Licensing and laws do nothing to curb the problem. If cats are required to be licensed then these lying, deceitful, manipulative, and conniving cat-lickers just stop putting collars on their cats; as they did by me. And they won’t even bother getting them micro-chipped, especially not that. They want absolutely nothing that can hold them legally accountable for their actions and the actions of their cats. We’re not talking about the topmost responsible citizens of the world, you know. They don’t want that responsibility of what they and their cats have done coming back on them. If they had even one iota of a sense of responsibility and respect for all other lives on this planet we wouldn’t even be having these discussions.

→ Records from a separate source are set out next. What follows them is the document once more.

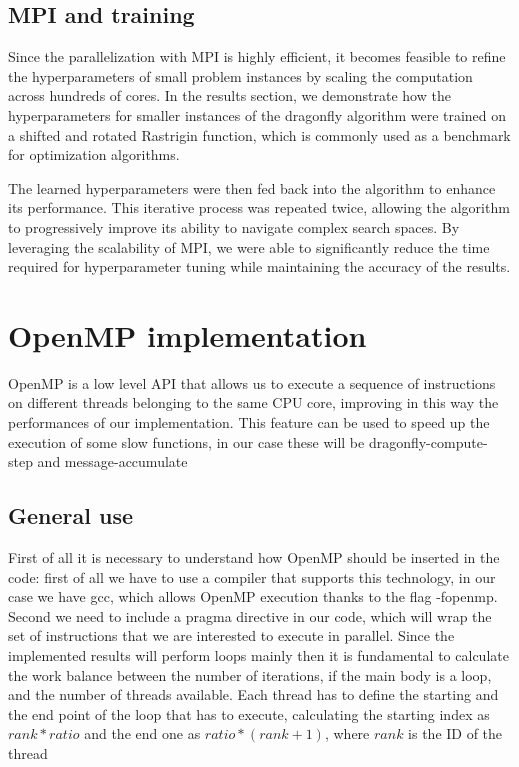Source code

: \documentclass[10pt]{article}
\begin{document}
\begin{multicols}{2}
\subsection*{MPI and training}
Since the parallelization with MPI is highly efficient, it becomes feasible to refine the hyperparameters of small problem instances by scaling the computation across hundreds of cores.
In the results section, we demonstrate how the hyperparameters for smaller instances of the dragonfly algorithm were trained on a shifted and rotated Rastrigin function, which is commonly used as a benchmark for optimization algorithms.

The learned hyperparameters were then fed back into the algorithm to enhance its performance.
This iterative process was repeated twice, allowing the algorithm to progressively improve its ability to navigate complex search spaces.
By leveraging the scalability of MPI, we were able to significantly reduce the time required for hyperparameter tuning while maintaining the accuracy of the results.

\section{OpenMP implementation}

OpenMP is a low level API that allows us to execute a sequence of instructions on different threads belonging
to the same CPU core, improving in this way the performances of our implementation. This feature can be used to 
speed up the execution of some slow functions, in our case these will be dragonfly-compute-step and message-accumulate

\subsection*{General use}

First of all it is necessary to understand how OpenMP should be inserted in the code: first of all we have to use 
a compiler that supports this technology, in our case we have gcc, which allows OpenMP execution thanks to the flag -fopenmp.
Second we need to include a pragma directive in our code, which will wrap the set of instructions that we are interested to execute
in parallel. Since the implemented results will perform loops mainly then it is fundamental to calculate the work balance between the number of iterations, if the main
body is a loop,
and the number of threads available. Each thread has to define the starting and the end point of the loop that has to execute,
calculating the starting index as $rank*ratio$ and the end one as $ratio*(rank+1)$, where $rank$ is the ID of the thread


\end{multicols}
\end{document}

Any non-native cat that is allowed to illegally hunt our native wildlife where I live then in turn gets hunted until dead. No delays, no excuses, NO EXCEPTIONS. That’s the very best way to keep these invasive species vermin from destroying any more native wildlife or spreading any more of their 3dozen+ deadly diseases to all other animals and humans. They had annihilated all the wildlife on my lands for 15 years, until on advice of the Sheriff I shot and buried every last one of hundreds of their vermin cats for them (AS-IS THE LEGAL RIGHT OF EVERY LAND-OWNER). Collared or not — for you MUST destroy ALL stray collared cats as well, they are the very source of every last feral cat. If you don’t destroy them too then you have done NOTHING to solve the feral cat problem. Guaranteed. All the cat-lickers by me told me for over a decade that all their “pet” cats were sterilized. But upon inspection during shooting and burying hundreds of them, NOT ONE of their cats was sterilized. Cat-advocates and cat-owners who let cats roam free are manipulative and deceptive LIARS — one and all.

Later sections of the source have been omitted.